SOURCE DATA:
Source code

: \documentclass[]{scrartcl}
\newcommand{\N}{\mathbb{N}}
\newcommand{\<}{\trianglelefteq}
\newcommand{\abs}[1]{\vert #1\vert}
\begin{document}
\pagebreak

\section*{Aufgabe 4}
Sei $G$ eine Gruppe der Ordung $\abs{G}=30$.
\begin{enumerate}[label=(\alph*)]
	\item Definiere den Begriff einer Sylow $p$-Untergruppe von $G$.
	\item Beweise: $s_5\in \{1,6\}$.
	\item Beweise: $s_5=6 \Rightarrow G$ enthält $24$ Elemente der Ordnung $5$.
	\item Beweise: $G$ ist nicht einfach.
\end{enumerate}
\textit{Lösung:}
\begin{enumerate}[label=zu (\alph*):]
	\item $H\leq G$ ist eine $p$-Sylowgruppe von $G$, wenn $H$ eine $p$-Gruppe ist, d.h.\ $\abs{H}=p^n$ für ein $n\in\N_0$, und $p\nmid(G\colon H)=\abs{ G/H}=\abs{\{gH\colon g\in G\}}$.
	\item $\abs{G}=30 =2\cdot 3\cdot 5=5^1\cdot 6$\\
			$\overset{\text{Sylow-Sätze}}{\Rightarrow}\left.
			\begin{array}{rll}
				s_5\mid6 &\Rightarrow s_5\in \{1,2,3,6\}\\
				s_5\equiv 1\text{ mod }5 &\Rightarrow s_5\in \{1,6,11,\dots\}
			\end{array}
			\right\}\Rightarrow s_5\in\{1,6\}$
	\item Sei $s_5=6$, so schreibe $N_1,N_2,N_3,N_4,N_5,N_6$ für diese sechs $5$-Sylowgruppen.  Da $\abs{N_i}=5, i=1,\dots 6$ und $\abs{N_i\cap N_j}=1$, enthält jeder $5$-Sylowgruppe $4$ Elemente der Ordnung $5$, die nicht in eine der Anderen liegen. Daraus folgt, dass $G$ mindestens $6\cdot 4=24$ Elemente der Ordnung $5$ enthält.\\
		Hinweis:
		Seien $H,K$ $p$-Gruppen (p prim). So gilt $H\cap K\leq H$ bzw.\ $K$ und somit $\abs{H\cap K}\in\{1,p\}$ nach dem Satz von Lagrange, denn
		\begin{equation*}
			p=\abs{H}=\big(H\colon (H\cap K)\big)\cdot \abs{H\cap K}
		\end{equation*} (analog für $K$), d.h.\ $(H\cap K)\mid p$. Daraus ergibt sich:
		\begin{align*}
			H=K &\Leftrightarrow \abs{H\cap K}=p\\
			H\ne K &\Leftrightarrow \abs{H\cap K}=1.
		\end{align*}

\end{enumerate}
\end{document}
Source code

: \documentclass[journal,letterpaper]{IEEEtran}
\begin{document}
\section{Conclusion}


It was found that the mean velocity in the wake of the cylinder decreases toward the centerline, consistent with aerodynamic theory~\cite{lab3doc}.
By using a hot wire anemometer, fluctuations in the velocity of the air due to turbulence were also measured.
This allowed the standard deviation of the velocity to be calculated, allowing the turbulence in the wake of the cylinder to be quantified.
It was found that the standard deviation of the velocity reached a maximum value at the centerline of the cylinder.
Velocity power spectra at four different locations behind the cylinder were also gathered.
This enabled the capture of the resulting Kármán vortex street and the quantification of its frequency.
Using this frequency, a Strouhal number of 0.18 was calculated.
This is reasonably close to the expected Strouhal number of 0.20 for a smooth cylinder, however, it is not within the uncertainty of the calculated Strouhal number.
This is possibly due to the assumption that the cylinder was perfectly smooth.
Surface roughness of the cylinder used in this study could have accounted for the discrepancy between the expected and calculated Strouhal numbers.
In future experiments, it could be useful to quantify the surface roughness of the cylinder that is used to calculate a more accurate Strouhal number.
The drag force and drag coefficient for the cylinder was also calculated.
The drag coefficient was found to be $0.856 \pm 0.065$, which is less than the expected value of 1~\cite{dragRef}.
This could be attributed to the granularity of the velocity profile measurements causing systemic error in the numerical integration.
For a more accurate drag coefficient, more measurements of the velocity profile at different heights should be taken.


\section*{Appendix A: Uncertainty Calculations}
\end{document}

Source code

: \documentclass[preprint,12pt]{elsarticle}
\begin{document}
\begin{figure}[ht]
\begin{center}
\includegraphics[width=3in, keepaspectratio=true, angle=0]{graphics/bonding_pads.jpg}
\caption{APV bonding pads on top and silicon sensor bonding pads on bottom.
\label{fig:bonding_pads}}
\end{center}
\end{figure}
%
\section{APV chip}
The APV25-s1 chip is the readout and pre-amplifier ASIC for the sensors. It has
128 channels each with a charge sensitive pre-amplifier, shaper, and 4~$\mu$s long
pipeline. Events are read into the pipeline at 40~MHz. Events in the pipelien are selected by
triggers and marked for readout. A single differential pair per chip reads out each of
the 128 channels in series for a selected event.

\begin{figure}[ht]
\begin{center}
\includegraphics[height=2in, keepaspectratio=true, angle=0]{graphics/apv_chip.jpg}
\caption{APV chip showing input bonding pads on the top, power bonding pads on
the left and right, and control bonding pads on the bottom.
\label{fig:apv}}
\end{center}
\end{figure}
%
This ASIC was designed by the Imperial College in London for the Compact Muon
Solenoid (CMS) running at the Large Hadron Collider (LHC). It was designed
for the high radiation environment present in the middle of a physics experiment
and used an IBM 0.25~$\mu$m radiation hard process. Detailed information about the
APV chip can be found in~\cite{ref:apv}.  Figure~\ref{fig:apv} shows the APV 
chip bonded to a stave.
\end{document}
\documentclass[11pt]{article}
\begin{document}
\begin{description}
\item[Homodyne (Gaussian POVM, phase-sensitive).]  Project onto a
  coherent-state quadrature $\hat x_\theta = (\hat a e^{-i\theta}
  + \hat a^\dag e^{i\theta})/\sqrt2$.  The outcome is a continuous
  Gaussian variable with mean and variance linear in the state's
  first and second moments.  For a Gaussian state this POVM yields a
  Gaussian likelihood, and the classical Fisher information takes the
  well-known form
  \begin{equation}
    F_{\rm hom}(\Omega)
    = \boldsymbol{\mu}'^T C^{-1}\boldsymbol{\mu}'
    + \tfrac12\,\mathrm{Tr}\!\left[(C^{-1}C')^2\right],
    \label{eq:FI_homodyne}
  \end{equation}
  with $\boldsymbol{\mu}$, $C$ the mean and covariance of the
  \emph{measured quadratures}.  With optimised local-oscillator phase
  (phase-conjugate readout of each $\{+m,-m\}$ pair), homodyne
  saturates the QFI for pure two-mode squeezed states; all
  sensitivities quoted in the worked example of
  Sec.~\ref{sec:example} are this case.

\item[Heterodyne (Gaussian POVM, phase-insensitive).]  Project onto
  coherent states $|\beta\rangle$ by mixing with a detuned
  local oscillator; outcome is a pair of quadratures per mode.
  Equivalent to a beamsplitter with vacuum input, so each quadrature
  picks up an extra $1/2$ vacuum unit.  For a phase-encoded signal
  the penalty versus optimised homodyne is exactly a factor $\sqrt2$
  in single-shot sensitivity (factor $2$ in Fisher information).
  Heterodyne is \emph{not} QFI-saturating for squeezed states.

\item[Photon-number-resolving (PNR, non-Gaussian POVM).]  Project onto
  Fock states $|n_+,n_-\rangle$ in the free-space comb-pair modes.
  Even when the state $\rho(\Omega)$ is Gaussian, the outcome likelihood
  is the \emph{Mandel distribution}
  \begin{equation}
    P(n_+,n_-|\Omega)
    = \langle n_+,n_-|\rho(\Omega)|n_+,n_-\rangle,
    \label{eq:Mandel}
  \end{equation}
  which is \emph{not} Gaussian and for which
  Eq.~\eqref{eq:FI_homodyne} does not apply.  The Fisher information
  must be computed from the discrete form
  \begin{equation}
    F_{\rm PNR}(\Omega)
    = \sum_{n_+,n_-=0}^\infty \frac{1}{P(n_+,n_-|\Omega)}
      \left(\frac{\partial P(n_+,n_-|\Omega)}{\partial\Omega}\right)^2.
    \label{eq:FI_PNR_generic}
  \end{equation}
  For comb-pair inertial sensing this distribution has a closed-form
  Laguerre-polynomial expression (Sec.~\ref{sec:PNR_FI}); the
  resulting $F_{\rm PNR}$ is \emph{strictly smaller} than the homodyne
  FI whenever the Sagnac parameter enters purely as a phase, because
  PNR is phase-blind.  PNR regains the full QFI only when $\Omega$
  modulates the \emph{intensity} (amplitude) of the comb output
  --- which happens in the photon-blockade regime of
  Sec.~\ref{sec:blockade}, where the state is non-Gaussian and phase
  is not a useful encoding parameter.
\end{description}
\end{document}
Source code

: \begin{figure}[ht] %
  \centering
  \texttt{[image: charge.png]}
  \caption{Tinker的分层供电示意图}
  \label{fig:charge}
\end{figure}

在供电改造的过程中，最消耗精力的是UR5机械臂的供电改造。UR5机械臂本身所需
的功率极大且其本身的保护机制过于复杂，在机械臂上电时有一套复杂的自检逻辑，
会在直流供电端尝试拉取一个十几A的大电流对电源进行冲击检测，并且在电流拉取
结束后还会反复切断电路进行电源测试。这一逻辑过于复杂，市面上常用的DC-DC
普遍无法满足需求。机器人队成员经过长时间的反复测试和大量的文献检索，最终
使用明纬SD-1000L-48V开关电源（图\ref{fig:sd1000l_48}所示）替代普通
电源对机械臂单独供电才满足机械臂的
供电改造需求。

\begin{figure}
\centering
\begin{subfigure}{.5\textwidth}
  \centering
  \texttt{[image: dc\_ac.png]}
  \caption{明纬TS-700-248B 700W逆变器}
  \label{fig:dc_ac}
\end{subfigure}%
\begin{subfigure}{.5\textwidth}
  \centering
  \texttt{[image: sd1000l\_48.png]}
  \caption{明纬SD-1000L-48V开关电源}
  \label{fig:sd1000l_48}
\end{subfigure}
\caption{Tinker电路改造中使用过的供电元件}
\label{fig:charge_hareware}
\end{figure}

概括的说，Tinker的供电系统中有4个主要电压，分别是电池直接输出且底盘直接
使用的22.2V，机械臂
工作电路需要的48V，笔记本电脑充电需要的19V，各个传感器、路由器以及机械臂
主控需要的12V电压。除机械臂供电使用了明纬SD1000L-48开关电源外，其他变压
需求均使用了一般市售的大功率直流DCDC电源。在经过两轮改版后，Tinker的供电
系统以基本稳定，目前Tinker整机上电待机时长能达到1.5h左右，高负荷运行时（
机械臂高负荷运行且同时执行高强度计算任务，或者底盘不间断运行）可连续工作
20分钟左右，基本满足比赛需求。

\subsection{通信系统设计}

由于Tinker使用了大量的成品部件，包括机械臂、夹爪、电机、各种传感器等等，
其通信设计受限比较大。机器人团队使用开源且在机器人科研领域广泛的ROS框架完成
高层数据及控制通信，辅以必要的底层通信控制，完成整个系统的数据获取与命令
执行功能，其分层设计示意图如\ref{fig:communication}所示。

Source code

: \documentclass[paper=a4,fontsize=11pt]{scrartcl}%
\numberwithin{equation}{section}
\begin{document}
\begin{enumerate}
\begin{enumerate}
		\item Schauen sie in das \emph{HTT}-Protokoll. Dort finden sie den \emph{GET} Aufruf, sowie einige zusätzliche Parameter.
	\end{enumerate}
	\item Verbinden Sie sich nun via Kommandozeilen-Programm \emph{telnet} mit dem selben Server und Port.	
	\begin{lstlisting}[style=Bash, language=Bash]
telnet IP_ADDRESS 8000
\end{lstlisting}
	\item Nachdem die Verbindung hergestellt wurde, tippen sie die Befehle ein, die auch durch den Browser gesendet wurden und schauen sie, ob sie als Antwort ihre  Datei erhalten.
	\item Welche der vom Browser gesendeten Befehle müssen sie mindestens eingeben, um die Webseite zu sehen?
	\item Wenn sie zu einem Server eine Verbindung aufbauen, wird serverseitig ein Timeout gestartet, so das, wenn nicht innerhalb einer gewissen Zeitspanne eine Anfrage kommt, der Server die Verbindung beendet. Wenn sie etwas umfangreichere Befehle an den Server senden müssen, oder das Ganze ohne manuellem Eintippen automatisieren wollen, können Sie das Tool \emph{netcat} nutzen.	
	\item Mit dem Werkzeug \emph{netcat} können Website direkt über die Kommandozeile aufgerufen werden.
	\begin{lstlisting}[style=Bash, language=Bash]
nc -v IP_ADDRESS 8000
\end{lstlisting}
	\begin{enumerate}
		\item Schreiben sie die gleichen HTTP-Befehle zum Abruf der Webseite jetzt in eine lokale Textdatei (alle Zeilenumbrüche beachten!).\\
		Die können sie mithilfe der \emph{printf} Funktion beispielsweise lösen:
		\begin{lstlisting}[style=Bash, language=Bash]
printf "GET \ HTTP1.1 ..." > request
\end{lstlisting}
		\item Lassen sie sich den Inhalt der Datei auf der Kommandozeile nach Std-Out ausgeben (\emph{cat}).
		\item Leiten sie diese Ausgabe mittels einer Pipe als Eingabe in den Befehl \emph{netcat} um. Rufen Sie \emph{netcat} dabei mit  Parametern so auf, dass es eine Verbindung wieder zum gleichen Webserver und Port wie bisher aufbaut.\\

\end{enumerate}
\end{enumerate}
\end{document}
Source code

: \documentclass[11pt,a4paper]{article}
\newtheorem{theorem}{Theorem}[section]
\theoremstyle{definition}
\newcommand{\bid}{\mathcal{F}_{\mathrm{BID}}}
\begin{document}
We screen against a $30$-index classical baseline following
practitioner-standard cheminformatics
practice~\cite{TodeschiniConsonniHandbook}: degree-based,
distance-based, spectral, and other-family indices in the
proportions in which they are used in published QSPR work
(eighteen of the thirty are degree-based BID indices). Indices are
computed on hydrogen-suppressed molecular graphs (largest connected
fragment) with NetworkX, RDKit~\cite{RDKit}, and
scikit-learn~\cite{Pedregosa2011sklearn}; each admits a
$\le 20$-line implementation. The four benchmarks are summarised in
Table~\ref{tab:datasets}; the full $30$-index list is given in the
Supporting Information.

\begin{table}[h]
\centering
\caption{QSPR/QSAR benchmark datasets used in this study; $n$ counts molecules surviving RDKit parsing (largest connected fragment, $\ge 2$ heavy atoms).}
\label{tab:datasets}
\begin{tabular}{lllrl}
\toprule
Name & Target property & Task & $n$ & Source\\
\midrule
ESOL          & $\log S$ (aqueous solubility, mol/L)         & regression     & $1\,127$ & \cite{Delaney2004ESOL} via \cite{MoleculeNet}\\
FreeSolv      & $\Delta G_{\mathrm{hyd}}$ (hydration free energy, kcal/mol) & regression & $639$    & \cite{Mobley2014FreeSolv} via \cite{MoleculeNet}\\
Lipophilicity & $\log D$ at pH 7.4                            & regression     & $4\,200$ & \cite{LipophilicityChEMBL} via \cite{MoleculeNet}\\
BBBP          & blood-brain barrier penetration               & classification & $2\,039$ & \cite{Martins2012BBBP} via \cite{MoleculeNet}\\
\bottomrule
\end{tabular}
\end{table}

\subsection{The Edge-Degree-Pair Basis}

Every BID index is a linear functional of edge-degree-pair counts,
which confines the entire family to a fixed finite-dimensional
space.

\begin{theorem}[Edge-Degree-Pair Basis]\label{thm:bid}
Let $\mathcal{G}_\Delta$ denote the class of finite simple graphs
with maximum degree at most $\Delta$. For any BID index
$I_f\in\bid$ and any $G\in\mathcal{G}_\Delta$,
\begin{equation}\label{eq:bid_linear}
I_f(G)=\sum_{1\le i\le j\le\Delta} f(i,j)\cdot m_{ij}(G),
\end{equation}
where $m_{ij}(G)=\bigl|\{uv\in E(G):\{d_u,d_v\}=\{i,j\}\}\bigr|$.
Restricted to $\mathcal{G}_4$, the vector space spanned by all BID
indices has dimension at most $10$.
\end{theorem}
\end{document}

WHAT IS BEING ASKED:
Return all lines in the data that include the word "resulting".

SOLVED PROBLEM:
This enabled the capture of the resulting Kármán vortex street and the quantification of its frequency.
  resulting $F_{\rm PNR}$ is \emph{strictly smaller} than the homodyne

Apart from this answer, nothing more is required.